Cap. 11 O cio, a recuperação de uma sexualidade sagrada
As deusas sujas
Animais que somos, precisamos manter nossos sentidos ativos e apurados sempre. Estar no cio não é só estar "no fogo do desejo de possuir e ser possuído" pelo ato sexual em si, mas estar atenta aos ciclos e necessidades vitais naturais a cada uma. A sexualidade/sensualidade nos foi sempre remetida a algo impuro, vil.

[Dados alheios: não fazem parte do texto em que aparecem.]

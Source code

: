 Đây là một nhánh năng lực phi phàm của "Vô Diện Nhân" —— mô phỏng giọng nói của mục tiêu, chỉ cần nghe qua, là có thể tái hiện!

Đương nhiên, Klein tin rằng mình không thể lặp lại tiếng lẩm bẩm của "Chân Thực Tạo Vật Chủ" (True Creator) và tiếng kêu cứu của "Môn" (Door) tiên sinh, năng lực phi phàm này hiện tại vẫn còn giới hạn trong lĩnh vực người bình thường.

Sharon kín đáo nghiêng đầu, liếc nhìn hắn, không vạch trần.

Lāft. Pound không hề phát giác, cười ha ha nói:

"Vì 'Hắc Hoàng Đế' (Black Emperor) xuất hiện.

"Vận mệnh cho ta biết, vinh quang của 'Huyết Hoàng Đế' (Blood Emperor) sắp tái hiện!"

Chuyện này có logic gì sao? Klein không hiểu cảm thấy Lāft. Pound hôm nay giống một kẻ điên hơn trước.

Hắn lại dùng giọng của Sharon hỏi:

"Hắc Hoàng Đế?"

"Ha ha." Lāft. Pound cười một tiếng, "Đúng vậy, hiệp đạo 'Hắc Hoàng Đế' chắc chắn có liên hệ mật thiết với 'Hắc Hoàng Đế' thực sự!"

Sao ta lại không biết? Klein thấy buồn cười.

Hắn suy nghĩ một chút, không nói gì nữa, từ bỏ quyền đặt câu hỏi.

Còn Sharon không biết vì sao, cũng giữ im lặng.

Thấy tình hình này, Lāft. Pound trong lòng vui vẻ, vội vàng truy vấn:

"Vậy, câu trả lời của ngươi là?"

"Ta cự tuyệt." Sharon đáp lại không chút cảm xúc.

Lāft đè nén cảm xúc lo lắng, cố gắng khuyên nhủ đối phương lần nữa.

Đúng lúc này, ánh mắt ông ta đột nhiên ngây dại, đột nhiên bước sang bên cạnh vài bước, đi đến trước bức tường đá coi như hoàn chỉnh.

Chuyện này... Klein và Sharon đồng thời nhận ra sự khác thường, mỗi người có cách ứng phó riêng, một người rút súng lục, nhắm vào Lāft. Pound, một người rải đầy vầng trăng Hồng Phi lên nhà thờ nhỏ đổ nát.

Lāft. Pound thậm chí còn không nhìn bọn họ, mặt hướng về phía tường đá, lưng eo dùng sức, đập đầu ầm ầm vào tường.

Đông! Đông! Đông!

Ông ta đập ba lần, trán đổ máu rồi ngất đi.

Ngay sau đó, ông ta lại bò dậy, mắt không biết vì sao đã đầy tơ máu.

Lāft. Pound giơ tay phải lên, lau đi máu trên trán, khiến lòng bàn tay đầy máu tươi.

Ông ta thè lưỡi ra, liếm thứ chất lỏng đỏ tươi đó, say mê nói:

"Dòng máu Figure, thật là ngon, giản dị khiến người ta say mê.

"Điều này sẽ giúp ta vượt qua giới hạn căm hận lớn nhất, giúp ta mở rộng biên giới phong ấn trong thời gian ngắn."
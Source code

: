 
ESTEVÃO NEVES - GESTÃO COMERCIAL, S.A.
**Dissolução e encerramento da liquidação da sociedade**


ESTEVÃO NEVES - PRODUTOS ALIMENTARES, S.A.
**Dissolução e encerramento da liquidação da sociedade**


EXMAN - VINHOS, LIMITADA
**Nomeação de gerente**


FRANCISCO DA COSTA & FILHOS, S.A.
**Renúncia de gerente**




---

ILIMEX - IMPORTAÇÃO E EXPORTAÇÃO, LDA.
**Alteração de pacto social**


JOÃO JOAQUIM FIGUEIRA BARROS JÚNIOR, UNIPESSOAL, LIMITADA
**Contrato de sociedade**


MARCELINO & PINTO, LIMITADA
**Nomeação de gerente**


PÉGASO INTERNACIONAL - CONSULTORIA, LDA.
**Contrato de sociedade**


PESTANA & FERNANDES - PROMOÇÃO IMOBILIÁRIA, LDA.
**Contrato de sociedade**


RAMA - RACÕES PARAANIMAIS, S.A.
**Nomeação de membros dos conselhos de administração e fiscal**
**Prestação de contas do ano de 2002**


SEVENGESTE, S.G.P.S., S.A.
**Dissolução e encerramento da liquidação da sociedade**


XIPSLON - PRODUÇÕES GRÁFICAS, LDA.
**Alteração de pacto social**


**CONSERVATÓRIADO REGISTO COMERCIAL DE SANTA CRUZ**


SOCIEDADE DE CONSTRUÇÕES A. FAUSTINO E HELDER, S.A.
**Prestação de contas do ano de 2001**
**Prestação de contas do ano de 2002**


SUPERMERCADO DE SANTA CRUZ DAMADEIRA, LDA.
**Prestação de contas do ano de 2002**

A etimologia da palavra inglesa "Dirty" lembra isso: Dirty word, dirty sex, dirty mouth, tudo que é feio, sujo, que faz menção a lama, que na verdade não significa a realidade, pois a lama é um ambiente extremamente rico em vida. Traz essa conotação pejorativa do ser sexual instintivo. Ou seja, é da sujeira que viemos e é nela que vivemos. Não se pode nega-la. Nossas histórias engraçadas e sujas podem nos salvar de muitas situações tristes e depressivas. A putaria nossa de todo dia, deixa tudo mais leve. Alimenta a estima. Isso tudo associado ao "riso sexual" nos traz alívio, reorganiza posturas e pensamentos tacanhos, traz vida, nos enche de alegria por estarmos aqui entre acertos e erros. O riso que tem o poder de desfazer e mudar uma condição triste. Nesse capitulo vimos como é importante compreender que precisamos alimentar nossa sexualidade/sensualidade de forma saudável com humor, apesar de nossa cultura e criação ter nos podado e sugerido que "mulheres sérias" na abrem os dentes para todo mundo. Só que mulheres sérias não gozam, pois o riso está diretamente associado ao poder de gozar. Mulheres que gozam riem e riem muito.